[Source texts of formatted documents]
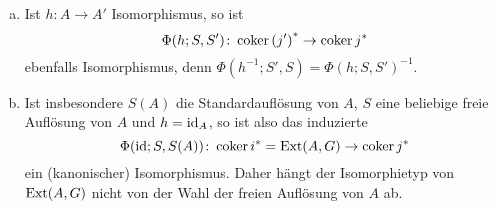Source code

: \begin{kommentar}
  \begin{enumerate}[(a)]
    \item
      Ist $h\colon A \to A'$ Isomorphismus, so ist
      \begin{equation*}
        \Phi(h;S,S')\colon \operatorname{coker} {(j')}^* \to \operatorname{coker} j^*
      \end{equation*}
      ebenfalls Isomorphismus, denn $\Phi(h^{-1};S',S) = {\Phi(h;S,S')}^{-1}$.
    \item
      Ist insbesondere $S(A)$ die Standardauflösung von $A$, $S$ eine beliebige freie Auflösung von $A$ und $h = \operatorname{id}_A$, so ist also das induzierte
      \begin{equation*}
        \Phi(\operatorname{id};S,S(A))\colon \operatorname{coker} i^* = \mathrm{Ext}(A,G) \to \operatorname{coker} j^*
      \end{equation*}
      ein (kanonischer) Isomorphismus.
      Daher hängt der Isomorphietyp von $\mathrm{Ext}(A,G)$ nicht von der Wahl der freien Auflösung von $A$ ab.
  \end{enumerate}
\end{kommentar}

REQUIRED ACTION =
The entries above are to be repeated in full, except for their pictures.

SOLVED EXERCISE =
Source code

: \begin{kommentar}
  \begin{enumerate}[(a)]
    \item
      Ist $h\colon A \to A'$ Isomorphismus, so ist
      \begin{equation*}
        \Phi(h;S,S')\colon \operatorname{coker} {(j')}^* \to \operatorname{coker} j^*
      \end{equation*}
      ebenfalls Isomorphismus, denn $\Phi(h^{-1};S',S) = {\Phi(h;S,S')}^{-1}$.
    \item
      Ist insbesondere $S(A)$ die Standardauflösung von $A$, $S$ eine beliebige freie Auflösung von $A$ und $h = \operatorname{id}_A$, so ist also das induzierte
      \begin{equation*}
        \Phi(\operatorname{id};S,S(A))\colon \operatorname{coker} i^* = \mathrm{Ext}(A,G) \to \operatorname{coker} j^*
      \end{equation*}
      ein (kanonischer) Isomorphismus.
      Daher hängt der Isomorphietyp von $\mathrm{Ext}(A,G)$ nicht von der Wahl der freien Auflösung von $A$ ab.
  \end{enumerate}
\end{kommentar}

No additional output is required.